Return only the lines from the top of the data down to the one that holds "- **Image Captions and Styling**", both included, without any pictures.
-------- MATERIAL FOR THIS EXERCISE
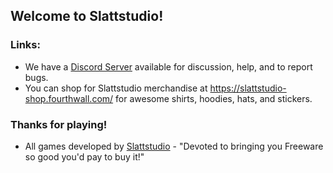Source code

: ## Welcome to Slattstudio!
### Links:
* We have a [Discord Server]([https://discord.gg/Rh62gD2uUG](https://discord.gg/QkRrxN9F) "Discord Server") available for discussion, help, and to report bugs.
* You can shop for Slattstudio merchandise at https://slattstudio-shop.fourthwall.com/ for awesome shirts, hoodies, hats, and stickers.

### Thanks for playing!
* All games developed by [Slattstudio](https://slattstudio.com/ "Slattstudio") - "Devoted to bringing you Freeware so good you'd pay to buy it!"
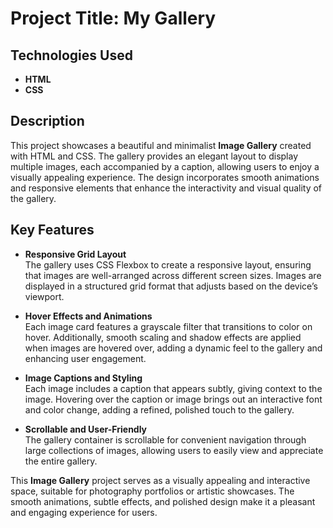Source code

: # Project Title: My Gallery

## Technologies Used
- **HTML**
- **CSS**

## Description
This project showcases a beautiful and minimalist **Image Gallery** created with HTML and CSS. The gallery provides an elegant layout to display multiple images, each accompanied by a caption, allowing users to enjoy a visually appealing experience. The design incorporates smooth animations and responsive elements that enhance the interactivity and visual quality of the gallery.

## Key Features

- **Responsive Grid Layout**  
   The gallery uses CSS Flexbox to create a responsive layout, ensuring that images are well-arranged across different screen sizes. Images are displayed in a structured grid format that adjusts based on the device’s viewport.

- **Hover Effects and Animations**  
   Each image card features a grayscale filter that transitions to color on hover. Additionally, smooth scaling and shadow effects are applied when images are hovered over, adding a dynamic feel to the gallery and enhancing user engagement.

- **Image Captions and Styling**  
   Each image includes a caption that appears subtly, giving context to the image. Hovering over the caption or image brings out an interactive font and color change, adding a refined, polished touch to the gallery.

- **Scrollable and User-Friendly**  
   The gallery container is scrollable for convenient navigation through large collections of images, allowing users to easily view and appreciate the entire gallery.

This **Image Gallery** project serves as a visually appealing and interactive space, suitable for photography portfolios or artistic showcases. The smooth animations, subtle effects, and polished design make it a pleasant and engaging experience for users.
----------------
#### TASK RESULT
Source code

: ## Welcome to Slattstudio!
### Links:
* We have a [Discord Server]([https://discord.gg/Rh62gD2uUG](https://discord.gg/QkRrxN9F) "Discord Server") available for discussion, help, and to report bugs.
* You can shop for Slattstudio merchandise at https://slattstudio-shop.fourthwall.com/ for awesome shirts, hoodies, hats, and stickers.

### Thanks for playing!
* All games developed by [Slattstudio](https://slattstudio.com/ "Slattstudio") - "Devoted to bringing you Freeware so good you'd pay to buy it!"
Source code

: # Project Title: My Gallery

## Technologies Used
- **HTML**
- **CSS**

## Description
This project showcases a beautiful and minimalist **Image Gallery** created with HTML and CSS. The gallery provides an elegant layout to display multiple images, each accompanied by a caption, allowing users to enjoy a visually appealing experience. The design incorporates smooth animations and responsive elements that enhance the interactivity and visual quality of the gallery.

## Key Features

- **Responsive Grid Layout**  
   The gallery uses CSS Flexbox to create a responsive layout, ensuring that images are well-arranged across different screen sizes. Images are displayed in a structured grid format that adjusts based on the device’s viewport.

- **Hover Effects and Animations**  
   Each image card features a grayscale filter that transitions to color on hover. Additionally, smooth scaling and shadow effects are applied when images are hovered over, adding a dynamic feel to the gallery and enhancing user engagement.

- **Image Captions and Styling**  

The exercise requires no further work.